» Assignment
Repeat only part of the entries. Start at the line that has "Pollution in Helium-rich" and keep going through the last line, exactly as given.

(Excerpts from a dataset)

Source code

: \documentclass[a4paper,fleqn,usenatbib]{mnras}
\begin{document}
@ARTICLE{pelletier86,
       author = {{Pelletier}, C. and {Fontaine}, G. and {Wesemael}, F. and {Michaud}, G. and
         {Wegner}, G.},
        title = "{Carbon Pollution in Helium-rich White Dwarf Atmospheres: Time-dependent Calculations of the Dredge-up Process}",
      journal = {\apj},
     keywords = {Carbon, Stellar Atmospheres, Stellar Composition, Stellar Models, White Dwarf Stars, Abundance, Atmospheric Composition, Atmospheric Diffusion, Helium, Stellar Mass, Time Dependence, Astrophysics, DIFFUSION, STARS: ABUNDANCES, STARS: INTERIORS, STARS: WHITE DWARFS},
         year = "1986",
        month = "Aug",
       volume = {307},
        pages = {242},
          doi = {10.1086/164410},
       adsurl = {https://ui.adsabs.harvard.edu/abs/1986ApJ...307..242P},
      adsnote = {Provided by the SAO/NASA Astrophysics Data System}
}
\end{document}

» Exercise output
        title = "{Carbon Pollution in Helium-rich White Dwarf Atmospheres: Time-dependent Calculations of the Dredge-up Process}",
      journal = {\apj},
     keywords = {Carbon, Stellar Atmospheres, Stellar Composition, Stellar Models, White Dwarf Stars, Abundance, Atmospheric Composition, Atmospheric Diffusion, Helium, Stellar Mass, Time Dependence, Astrophysics, DIFFUSION, STARS: ABUNDANCES, STARS: INTERIORS, STARS: WHITE DWARFS},
         year = "1986",
        month = "Aug",
       volume = {307},
        pages = {242},
          doi = {10.1086/164410},
       adsurl = {https://ui.adsabs.harvard.edu/abs/1986ApJ...307..242P},
      adsnote = {Provided by the SAO/NASA Astrophysics Data System}
}
\end{document}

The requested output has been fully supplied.